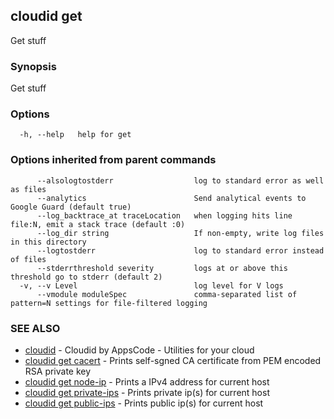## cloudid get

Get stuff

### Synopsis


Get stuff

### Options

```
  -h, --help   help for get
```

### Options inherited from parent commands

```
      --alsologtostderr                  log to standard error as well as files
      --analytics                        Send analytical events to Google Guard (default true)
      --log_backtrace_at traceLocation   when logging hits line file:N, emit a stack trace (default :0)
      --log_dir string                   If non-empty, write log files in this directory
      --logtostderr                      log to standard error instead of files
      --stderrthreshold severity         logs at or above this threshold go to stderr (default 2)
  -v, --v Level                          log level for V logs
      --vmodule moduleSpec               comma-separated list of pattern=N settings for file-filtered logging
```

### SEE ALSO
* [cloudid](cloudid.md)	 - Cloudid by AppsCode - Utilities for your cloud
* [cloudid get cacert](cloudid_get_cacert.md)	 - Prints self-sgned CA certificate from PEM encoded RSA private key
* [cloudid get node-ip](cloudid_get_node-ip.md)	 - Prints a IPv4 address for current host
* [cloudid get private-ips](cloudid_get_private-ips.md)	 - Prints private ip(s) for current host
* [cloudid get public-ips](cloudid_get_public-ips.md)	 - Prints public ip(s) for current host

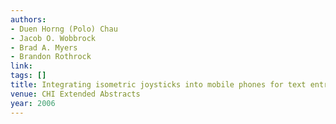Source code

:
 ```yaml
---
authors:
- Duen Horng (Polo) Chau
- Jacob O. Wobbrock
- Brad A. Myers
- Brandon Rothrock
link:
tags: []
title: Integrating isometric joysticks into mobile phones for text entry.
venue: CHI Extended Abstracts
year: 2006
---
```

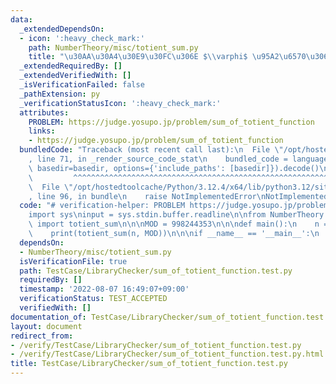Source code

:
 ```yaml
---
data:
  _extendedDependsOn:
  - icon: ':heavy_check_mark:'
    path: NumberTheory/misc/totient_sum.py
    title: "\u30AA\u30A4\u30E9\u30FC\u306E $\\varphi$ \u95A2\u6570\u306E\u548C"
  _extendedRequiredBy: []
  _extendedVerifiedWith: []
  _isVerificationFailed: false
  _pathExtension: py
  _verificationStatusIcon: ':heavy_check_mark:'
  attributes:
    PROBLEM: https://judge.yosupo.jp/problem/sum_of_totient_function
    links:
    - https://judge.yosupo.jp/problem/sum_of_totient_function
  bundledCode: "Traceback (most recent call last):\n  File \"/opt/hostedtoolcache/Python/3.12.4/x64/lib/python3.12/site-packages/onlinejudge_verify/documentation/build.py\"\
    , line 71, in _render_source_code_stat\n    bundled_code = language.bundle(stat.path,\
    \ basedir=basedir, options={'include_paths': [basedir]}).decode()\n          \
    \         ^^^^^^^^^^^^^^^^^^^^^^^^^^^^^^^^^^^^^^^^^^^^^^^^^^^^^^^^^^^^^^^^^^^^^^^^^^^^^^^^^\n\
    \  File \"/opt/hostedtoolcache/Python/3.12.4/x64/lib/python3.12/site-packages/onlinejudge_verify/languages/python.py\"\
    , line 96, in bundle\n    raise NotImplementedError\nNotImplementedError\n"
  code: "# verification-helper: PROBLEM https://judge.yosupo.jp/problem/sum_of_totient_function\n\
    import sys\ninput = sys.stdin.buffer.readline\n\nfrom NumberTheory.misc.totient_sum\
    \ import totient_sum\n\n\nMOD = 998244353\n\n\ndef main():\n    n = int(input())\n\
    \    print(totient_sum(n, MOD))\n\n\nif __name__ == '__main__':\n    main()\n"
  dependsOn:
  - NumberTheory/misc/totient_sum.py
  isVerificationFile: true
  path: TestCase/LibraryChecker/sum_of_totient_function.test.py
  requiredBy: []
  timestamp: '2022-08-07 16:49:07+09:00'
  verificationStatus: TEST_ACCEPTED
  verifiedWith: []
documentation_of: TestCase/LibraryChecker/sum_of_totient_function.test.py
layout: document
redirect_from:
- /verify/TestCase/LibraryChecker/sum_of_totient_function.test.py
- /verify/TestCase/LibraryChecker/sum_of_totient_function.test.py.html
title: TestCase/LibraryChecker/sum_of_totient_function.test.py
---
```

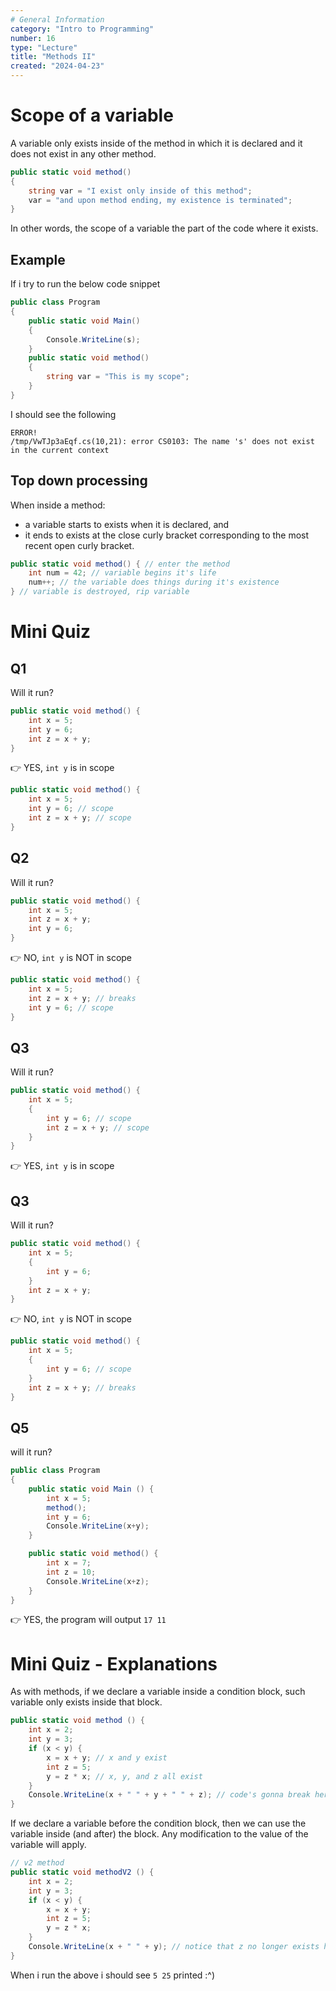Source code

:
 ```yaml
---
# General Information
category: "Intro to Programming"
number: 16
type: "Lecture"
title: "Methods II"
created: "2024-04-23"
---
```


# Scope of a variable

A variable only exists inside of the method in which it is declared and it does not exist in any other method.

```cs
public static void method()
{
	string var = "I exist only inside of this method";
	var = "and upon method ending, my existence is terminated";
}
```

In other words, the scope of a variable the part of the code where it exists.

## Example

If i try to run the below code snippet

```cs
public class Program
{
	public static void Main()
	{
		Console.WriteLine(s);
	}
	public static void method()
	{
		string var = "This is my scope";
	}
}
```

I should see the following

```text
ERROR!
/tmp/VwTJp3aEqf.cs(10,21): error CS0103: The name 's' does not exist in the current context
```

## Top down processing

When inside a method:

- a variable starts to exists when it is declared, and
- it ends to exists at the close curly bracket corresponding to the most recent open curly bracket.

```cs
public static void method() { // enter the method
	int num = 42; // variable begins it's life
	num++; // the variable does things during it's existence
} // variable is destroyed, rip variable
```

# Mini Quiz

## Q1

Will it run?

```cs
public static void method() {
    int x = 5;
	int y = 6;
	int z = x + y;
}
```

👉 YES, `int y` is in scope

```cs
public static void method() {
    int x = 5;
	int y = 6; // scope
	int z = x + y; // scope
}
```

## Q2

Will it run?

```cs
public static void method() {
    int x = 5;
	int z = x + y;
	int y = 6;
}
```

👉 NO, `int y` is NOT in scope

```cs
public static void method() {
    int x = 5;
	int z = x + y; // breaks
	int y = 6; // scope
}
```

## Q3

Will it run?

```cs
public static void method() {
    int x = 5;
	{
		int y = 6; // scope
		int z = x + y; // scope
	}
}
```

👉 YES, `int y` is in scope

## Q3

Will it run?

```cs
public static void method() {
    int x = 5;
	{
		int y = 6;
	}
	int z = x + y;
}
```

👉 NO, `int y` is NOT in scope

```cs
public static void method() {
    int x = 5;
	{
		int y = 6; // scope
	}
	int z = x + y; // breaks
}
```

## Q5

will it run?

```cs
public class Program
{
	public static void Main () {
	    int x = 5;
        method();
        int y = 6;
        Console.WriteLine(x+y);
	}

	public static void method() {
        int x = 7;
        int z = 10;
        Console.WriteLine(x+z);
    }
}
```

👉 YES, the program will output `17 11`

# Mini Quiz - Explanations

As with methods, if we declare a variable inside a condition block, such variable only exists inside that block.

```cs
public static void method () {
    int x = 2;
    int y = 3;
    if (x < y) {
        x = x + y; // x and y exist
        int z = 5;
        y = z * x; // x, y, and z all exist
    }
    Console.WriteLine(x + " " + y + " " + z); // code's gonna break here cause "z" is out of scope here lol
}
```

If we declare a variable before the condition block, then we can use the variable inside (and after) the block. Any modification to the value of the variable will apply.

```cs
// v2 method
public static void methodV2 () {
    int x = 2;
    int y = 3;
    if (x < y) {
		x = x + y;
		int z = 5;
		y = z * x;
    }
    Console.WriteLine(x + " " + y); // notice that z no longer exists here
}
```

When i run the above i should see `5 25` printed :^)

====

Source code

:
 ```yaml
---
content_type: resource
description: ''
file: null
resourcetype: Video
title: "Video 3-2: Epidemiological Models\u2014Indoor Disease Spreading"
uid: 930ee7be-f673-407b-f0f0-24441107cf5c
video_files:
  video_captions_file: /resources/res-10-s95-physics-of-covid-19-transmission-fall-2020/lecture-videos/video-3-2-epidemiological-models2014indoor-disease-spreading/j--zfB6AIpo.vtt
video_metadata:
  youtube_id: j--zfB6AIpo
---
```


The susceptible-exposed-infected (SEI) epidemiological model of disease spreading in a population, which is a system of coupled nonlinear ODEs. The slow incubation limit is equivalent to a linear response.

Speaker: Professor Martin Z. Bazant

====

What lines in the records contain the word "that"? Return each one.

Response to this exercise:
As with methods, if we declare a variable inside a condition block, such variable only exists inside that block.
    Console.WriteLine(x + " " + y); // notice that z no longer exists here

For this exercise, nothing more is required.